Ulster University, Life and Health Sciences, Belfast, UK.
Cell Mol Neurobiol. 2024 Oct 8;44(1):64. doi: 10.1007/s10571-024-01496-z.
The increasing prevalence of neurological disorders such as Alzheimer's, Parkinson's, and multiple sclerosis presents a significant global health challenge. Despite extensive research, the precise mechanisms underlying these conditions remain elusive, with current treatments primarily addressing symptoms rather than root causes. Emerging evidence suggests that gut permeability and the kynurenine pathway are involved in the pathogenesis of these neurological conditions, offering promising targets for novel therapeutic and preventive strategies. Gut permeability refers to the intestinal lining's ability to selectively allow essential nutrients into the bloodstream while blocking harmful substances. Various factors, including poor diet, stress, infections, and genetic predispositions, can compromise gut integrity, leading to increased permeability. This condition facilitates the translocation of toxins and bacteria into systemic circulation, triggering widespread inflammation that impacts neurological health via the gut-brain axis. The gut-brain axis (GBA) is a complex communication network between the gut and the central nervous system. Dysbiosis, an imbalance in the gut microbiota, can increase gut permeability and systemic inflammation, exacerbating neuroinflammation-a key factor in neurological disorders. The kynurenine pathway, the primary route for tryptophan metabolism, is significantly implicated in this process. Dysregulation of the kynurenine pathway in the context of inflammation leads to the production of neurotoxic metabolites, such as quinolinic acid, which contribute to neuronal damage and the progression of neurological disorders. This narrative review highlights the potential and progress in understanding these mechanisms. Interventions targeting the kynurenine pathway and maintaining a balanced gut microbiota through diet, probiotics, and lifestyle modifications show promise in reducing neuroinflammation and supporting brain health. In addition, pharmacological approaches aimed at modulating the kynurenine pathway directly, such as inhibitors of indoleamine 2,3-dioxygenase, offer potential avenues for new treatments. Understanding and targeting these interconnected pathways are crucial for developing effective strategies to prevent and manage neurological disorders.

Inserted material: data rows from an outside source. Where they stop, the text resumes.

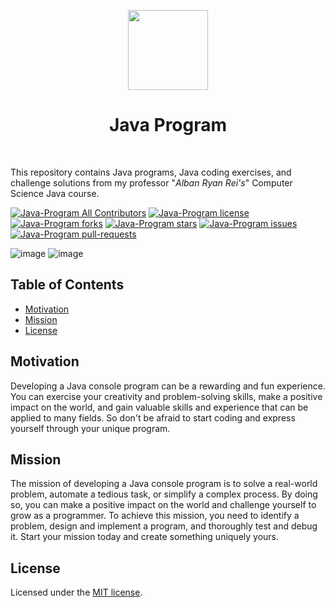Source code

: <p align="center">
  <img src="https://cdn.discordapp.com/attachments/1045298870533509130/1068425329909174392/egg_-_Copy-modified.png" height="128">
  <h1 align="center"><b>Java Program</b></h1>
</p>

<p align="center">
  <a aria-label="Follow PP Namias on Twitter" href="https://twitter.com/PP_Namias" target="_blank"><img alt="" src="https://img.shields.io/badge/Follow%20@PP_Namias-black.svg?style=for-the-badge&logo=Twitter"></a>
  <a aria-label="Follow PP Namias on Github" href="https://github.com/PP-Namias" target="_blank"><img alt="" src="https://img.shields.io/badge/Follow%20@PP_Namias-black.svg?style=for-the-badge&logo=Github"></a>
</p>

This repository contains Java programs, Java coding exercises, and challenge solutions from my professor "*Alban Ryan Rei's*" Computer Science Java course.

<a href="https://github.com/PP-Namias/Java-Program/blob/master/LICENSE" target="blank"><img src="https://img.shields.io/badge/all_contributors-1-orange.svg?style=flat-square" alt="Java-Program All Contributors" /></a>
<a href="https://github.com/PP-Namias/Java-Program/blob/master/LICENSE" target="blank"><img src="https://img.shields.io/github/license/PP-Namias/Java-Program?style=flat-square" alt="Java-Program license" /></a>
<a href="https://github.com/PP-Namias/Java-Program/fork" target="blank"><img src="https://img.shields.io/github/forks/PP-Namias/Java-Program?style=flat-square" alt="Java-Program forks"/></a>
<a href="https://github.com/PP-Namias/Java-Program/stargazers" target="blank"><img src="https://img.shields.io/github/stars/PP-Namias/Java-Program?style=flat-square" alt="Java-Program stars"/></a>
<a href="https://github.com/PP-Namias/Java-Program/issues" target="blank"><img src="https://img.shields.io/github/issues/PP-Namias/Java-Program?style=flat-square" alt="Java-Program issues"/></a>
<a href="https://github.com/PP-Namias/Java-Program/pulls" target="blank"><img src="https://img.shields.io/github/issues-pr/PP-Namias/Java-Program?style=flat-square" alt="Java-Program pull-requests"/></a>

![image](https://user-images.githubusercontent.com/77437944/208276007-d3b14464-3fec-4648-9142-c7735342265b.png)
![image](https://user-images.githubusercontent.com/77437944/208276242-b1830800-8e93-4bb8-a1fe-88e1aa7873ca.png)

## __Table of Contents__
- [Motivation](#motivation)
- [Mission](#mission)
- [License](#license)

## __Motivation__
Developing a Java console program can be a rewarding and fun experience. You can exercise your creativity and problem-solving skills, make a positive impact on the world, and gain valuable skills and experience that can be applied to many fields. So don't be afraid to start coding and express yourself through your unique program.

## __Mission__
The mission of developing a Java console program is to solve a real-world problem, automate a tedious task, or simplify a complex process. By doing so, you can make a positive impact on the world and challenge yourself to grow as a programmer. To achieve this mission, you need to identify a problem, design and implement a program, and thoroughly test and debug it. Start your mission today and create something uniquely yours.

## __License__
Licensed under the [MIT license](https://github.com/PP-Namias/Java-Program/blob/main/LICENSE.md).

神经退行性疾病(如阿尔茨海默病、帕金森病和多发性硬化症)的患病率不断上升,这对全球健康构成了重大挑战。尽管进行了广泛的研究,但这些疾病的确切发病机制仍难以捉摸,目前的治疗方法主要针对症状,而不是根本原因。新出现的证据表明,肠道通透性和犬尿氨酸途径与这些神经疾病的发病机制有关,为新的治疗和预防策略提供了有希望的靶点。肠道通透性是指肠壁选择性地允许必需营养素进入血液,同时阻止有害物质的能力。多种因素,包括不良饮食、压力、感染和遗传易感性,都可能损害肠道完整性,导致通透性增加。这种情况促进了毒素和细菌向全身循环的易位,通过肠道-大脑轴引发广泛的炎症,从而影响神经健康。肠道-大脑轴(GBA)是肠道和中枢神经系统之间的复杂通讯网络。肠道微生物群落的失衡(即肠道菌群失调)会增加肠道通透性和全身炎症,加剧神经炎症——这是神经疾病的一个关键因素。犬尿氨酸途径是色氨酸代谢的主要途径,在这个过程中起着重要作用。在炎症的情况下,犬尿氨酸途径的失调导致产生神经毒性代谢物,如喹啉酸,这有助于神经元损伤和神经退行性疾病的进展。本综述强调了理解这些机制的潜力和进展。通过饮食、益生菌和生活方式改变来干预犬尿氨酸途径和维持肠道微生物群落的平衡,显示出在减轻神经炎症和支持大脑健康方面的前景。此外,直接调节犬尿氨酸途径的药物方法,如吲哚胺 2,3-双加氧酶抑制剂,为新的治疗方法提供了潜在途径。理解和靶向这些相互关联的途径对于开发预防和管理神经退行性疾病的有效策略至关重要。